Top of Provided information

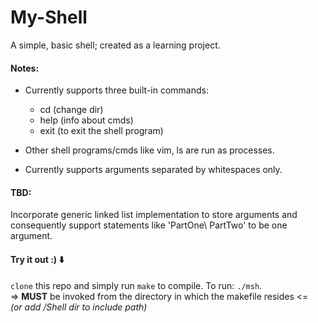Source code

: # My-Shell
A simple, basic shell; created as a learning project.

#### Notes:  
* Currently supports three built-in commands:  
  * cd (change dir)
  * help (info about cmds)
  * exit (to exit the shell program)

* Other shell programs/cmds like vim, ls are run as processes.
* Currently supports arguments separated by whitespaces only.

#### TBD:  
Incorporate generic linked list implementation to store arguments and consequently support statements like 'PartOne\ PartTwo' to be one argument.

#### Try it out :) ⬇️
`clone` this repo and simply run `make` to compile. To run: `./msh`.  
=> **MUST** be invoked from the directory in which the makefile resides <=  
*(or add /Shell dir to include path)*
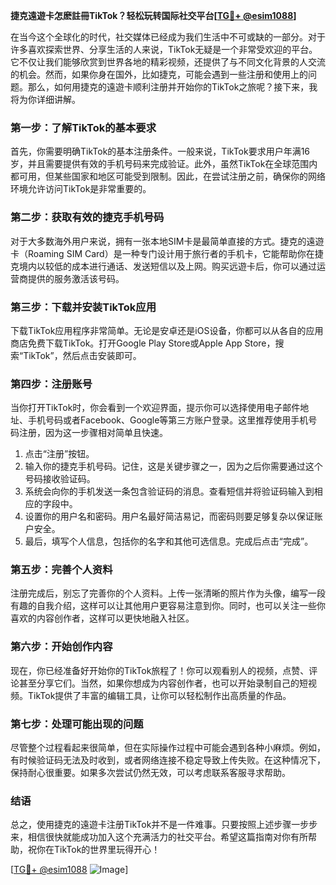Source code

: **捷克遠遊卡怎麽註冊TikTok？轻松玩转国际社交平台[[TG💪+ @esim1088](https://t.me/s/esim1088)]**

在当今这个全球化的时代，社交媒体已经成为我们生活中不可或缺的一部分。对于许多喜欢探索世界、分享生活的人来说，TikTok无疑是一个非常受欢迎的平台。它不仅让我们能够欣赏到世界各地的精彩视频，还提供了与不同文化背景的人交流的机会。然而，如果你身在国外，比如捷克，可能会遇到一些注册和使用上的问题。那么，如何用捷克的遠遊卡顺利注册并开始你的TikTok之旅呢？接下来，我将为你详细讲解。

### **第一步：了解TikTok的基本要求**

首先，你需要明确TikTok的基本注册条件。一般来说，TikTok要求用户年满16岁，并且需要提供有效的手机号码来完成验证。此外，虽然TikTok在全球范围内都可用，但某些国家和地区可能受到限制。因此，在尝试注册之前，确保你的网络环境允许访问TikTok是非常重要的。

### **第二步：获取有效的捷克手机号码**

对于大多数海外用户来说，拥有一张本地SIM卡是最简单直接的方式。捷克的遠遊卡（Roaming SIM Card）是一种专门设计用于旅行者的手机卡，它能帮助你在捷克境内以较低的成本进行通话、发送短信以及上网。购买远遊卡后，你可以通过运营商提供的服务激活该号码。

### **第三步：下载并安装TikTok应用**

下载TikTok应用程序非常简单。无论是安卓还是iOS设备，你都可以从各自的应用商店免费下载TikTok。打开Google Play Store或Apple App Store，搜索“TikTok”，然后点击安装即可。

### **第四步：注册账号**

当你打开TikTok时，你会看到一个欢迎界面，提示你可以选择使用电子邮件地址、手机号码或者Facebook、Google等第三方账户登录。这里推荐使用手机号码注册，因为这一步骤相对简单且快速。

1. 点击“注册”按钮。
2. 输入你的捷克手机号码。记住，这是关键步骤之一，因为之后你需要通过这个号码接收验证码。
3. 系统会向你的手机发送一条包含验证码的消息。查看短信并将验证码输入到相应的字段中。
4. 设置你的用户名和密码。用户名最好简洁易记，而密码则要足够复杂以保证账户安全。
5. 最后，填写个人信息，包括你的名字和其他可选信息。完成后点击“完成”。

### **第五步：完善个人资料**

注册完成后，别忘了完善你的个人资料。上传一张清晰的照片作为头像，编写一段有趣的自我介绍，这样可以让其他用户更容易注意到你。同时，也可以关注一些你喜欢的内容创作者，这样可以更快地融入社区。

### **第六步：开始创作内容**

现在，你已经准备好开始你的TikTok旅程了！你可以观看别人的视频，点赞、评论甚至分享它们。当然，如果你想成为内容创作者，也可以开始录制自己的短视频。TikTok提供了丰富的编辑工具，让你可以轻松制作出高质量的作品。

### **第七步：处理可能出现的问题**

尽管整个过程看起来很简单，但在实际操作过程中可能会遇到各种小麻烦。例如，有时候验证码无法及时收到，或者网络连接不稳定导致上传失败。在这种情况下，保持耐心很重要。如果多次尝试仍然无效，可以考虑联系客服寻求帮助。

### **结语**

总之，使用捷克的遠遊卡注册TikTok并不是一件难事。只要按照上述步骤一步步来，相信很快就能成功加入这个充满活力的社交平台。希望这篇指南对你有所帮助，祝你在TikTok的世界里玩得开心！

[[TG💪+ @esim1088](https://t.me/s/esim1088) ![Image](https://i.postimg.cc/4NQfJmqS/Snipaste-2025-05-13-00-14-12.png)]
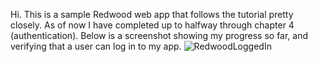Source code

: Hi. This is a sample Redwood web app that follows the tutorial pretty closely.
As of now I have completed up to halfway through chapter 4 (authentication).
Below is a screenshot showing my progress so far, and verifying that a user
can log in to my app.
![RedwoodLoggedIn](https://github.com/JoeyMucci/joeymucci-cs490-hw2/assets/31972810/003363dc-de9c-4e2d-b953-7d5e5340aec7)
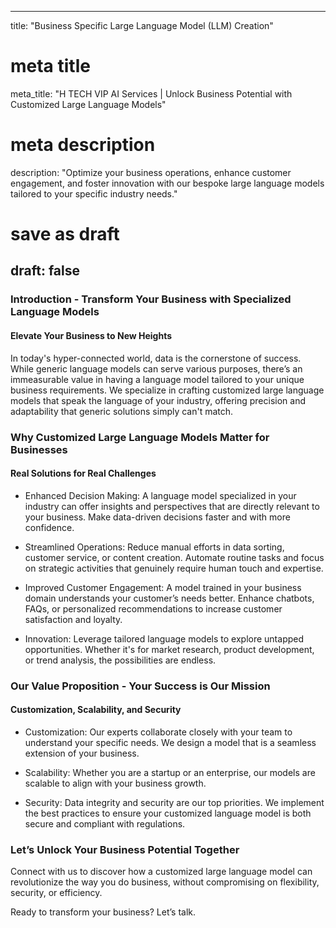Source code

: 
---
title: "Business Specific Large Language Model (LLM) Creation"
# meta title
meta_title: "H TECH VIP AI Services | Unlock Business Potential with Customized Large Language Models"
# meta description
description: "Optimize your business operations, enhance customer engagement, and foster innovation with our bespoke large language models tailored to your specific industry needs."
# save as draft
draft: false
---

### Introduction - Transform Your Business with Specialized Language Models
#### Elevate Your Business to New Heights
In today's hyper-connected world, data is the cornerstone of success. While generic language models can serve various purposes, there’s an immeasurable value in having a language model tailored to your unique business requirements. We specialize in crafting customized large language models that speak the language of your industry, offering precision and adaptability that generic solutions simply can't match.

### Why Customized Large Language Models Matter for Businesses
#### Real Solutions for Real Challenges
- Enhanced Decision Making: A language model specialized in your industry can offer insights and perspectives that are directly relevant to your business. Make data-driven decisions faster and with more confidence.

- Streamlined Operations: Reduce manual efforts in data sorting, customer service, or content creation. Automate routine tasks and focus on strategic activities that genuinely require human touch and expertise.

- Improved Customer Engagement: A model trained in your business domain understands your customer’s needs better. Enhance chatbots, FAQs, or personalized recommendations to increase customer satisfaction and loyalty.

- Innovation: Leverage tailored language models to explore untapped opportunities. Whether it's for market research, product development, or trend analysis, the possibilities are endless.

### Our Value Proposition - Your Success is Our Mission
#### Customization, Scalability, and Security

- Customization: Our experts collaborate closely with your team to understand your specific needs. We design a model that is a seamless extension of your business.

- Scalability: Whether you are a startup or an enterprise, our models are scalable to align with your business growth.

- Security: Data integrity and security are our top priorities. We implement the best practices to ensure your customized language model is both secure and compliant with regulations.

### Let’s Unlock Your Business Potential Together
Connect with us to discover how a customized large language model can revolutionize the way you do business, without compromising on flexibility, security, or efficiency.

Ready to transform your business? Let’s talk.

Bottom of Provided information

§ **What you should do**
The result should be an exact retyped version of all the entries above, containing no pictures.

§ **Completed exercise**
Source code

: # My-Shell
A simple, basic shell; created as a learning project.

#### Notes:  
* Currently supports three built-in commands:  
  * cd (change dir)
  * help (info about cmds)
  * exit (to exit the shell program)

* Other shell programs/cmds like vim, ls are run as processes.
* Currently supports arguments separated by whitespaces only.

#### TBD:  
Incorporate generic linked list implementation to store arguments and consequently support statements like 'PartOne\ PartTwo' to be one argument.

#### Try it out :) ⬇️
`clone` this repo and simply run `make` to compile. To run: `./msh`.  
=> **MUST** be invoked from the directory in which the makefile resides <=  
*(or add /Shell dir to include path)*
Source code

: **捷克遠遊卡怎麽註冊TikTok？轻松玩转国际社交平台[[TG💪+ @esim1088](https://t.me/s/esim1088)]**

在当今这个全球化的时代，社交媒体已经成为我们生活中不可或缺的一部分。对于许多喜欢探索世界、分享生活的人来说，TikTok无疑是一个非常受欢迎的平台。它不仅让我们能够欣赏到世界各地的精彩视频，还提供了与不同文化背景的人交流的机会。然而，如果你身在国外，比如捷克，可能会遇到一些注册和使用上的问题。那么，如何用捷克的遠遊卡顺利注册并开始你的TikTok之旅呢？接下来，我将为你详细讲解。

### **第一步：了解TikTok的基本要求**

首先，你需要明确TikTok的基本注册条件。一般来说，TikTok要求用户年满16岁，并且需要提供有效的手机号码来完成验证。此外，虽然TikTok在全球范围内都可用，但某些国家和地区可能受到限制。因此，在尝试注册之前，确保你的网络环境允许访问TikTok是非常重要的。

### **第二步：获取有效的捷克手机号码**

对于大多数海外用户来说，拥有一张本地SIM卡是最简单直接的方式。捷克的遠遊卡（Roaming SIM Card）是一种专门设计用于旅行者的手机卡，它能帮助你在捷克境内以较低的成本进行通话、发送短信以及上网。购买远遊卡后，你可以通过运营商提供的服务激活该号码。

### **第三步：下载并安装TikTok应用**

下载TikTok应用程序非常简单。无论是安卓还是iOS设备，你都可以从各自的应用商店免费下载TikTok。打开Google Play Store或Apple App Store，搜索“TikTok”，然后点击安装即可。

### **第四步：注册账号**

当你打开TikTok时，你会看到一个欢迎界面，提示你可以选择使用电子邮件地址、手机号码或者Facebook、Google等第三方账户登录。这里推荐使用手机号码注册，因为这一步骤相对简单且快速。

1. 点击“注册”按钮。
2. 输入你的捷克手机号码。记住，这是关键步骤之一，因为之后你需要通过这个号码接收验证码。
3. 系统会向你的手机发送一条包含验证码的消息。查看短信并将验证码输入到相应的字段中。
4. 设置你的用户名和密码。用户名最好简洁易记，而密码则要足够复杂以保证账户安全。
5. 最后，填写个人信息，包括你的名字和其他可选信息。完成后点击“完成”。

### **第五步：完善个人资料**

注册完成后，别忘了完善你的个人资料。上传一张清晰的照片作为头像，编写一段有趣的自我介绍，这样可以让其他用户更容易注意到你。同时，也可以关注一些你喜欢的内容创作者，这样可以更快地融入社区。

### **第六步：开始创作内容**

现在，你已经准备好开始你的TikTok旅程了！你可以观看别人的视频，点赞、评论甚至分享它们。当然，如果你想成为内容创作者，也可以开始录制自己的短视频。TikTok提供了丰富的编辑工具，让你可以轻松制作出高质量的作品。

### **第七步：处理可能出现的问题**

尽管整个过程看起来很简单，但在实际操作过程中可能会遇到各种小麻烦。例如，有时候验证码无法及时收到，或者网络连接不稳定导致上传失败。在这种情况下，保持耐心很重要。如果多次尝试仍然无效，可以考虑联系客服寻求帮助。

### **结语**

总之，使用捷克的遠遊卡注册TikTok并不是一件难事。只要按照上述步骤一步步来，相信很快就能成功加入这个充满活力的社交平台。希望这篇指南对你有所帮助，祝你在TikTok的世界里玩得开心！

[[TG💪+ @esim1088](https://t.me/s/esim1088) ![Image](https://i.postimg.cc/4NQfJmqS/Snipaste-2025-05-13-00-14-12.png)]
Source code

: Hi. This is a sample Redwood web app that follows the tutorial pretty closely.
As of now I have completed up to halfway through chapter 4 (authentication).
Below is a screenshot showing my progress so far, and verifying that a user
can log in to my app.
![RedwoodLoggedIn](https://github.com/JoeyMucci/joeymucci-cs490-hw2/assets/31972810/003363dc-de9c-4e2d-b953-7d5e5340aec7)
Source code

: 
---
title: "Business Specific Large Language Model (LLM) Creation"
# meta title
meta_title: "H TECH VIP AI Services | Unlock Business Potential with Customized Large Language Models"
# meta description
description: "Optimize your business operations, enhance customer engagement, and foster innovation with our bespoke large language models tailored to your specific industry needs."
# save as draft
draft: false
---

### Introduction - Transform Your Business with Specialized Language Models
#### Elevate Your Business to New Heights
In today's hyper-connected world, data is the cornerstone of success. While generic language models can serve various purposes, there’s an immeasurable value in having a language model tailored to your unique business requirements. We specialize in crafting customized large language models that speak the language of your industry, offering precision and adaptability that generic solutions simply can't match.

### Why Customized Large Language Models Matter for Businesses
#### Real Solutions for Real Challenges
- Enhanced Decision Making: A language model specialized in your industry can offer insights and perspectives that are directly relevant to your business. Make data-driven decisions faster and with more confidence.

- Streamlined Operations: Reduce manual efforts in data sorting, customer service, or content creation. Automate routine tasks and focus on strategic activities that genuinely require human touch and expertise.

- Improved Customer Engagement: A model trained in your business domain understands your customer’s needs better. Enhance chatbots, FAQs, or personalized recommendations to increase customer satisfaction and loyalty.

- Innovation: Leverage tailored language models to explore untapped opportunities. Whether it's for market research, product development, or trend analysis, the possibilities are endless.

### Our Value Proposition - Your Success is Our Mission
#### Customization, Scalability, and Security

- Customization: Our experts collaborate closely with your team to understand your specific needs. We design a model that is a seamless extension of your business.

- Scalability: Whether you are a startup or an enterprise, our models are scalable to align with your business growth.

- Security: Data integrity and security are our top priorities. We implement the best practices to ensure your customized language model is both secure and compliant with regulations.

### Let’s Unlock Your Business Potential Together
Connect with us to discover how a customized large language model can revolutionize the way you do business, without compromising on flexibility, security, or efficiency.

Ready to transform your business? Let’s talk.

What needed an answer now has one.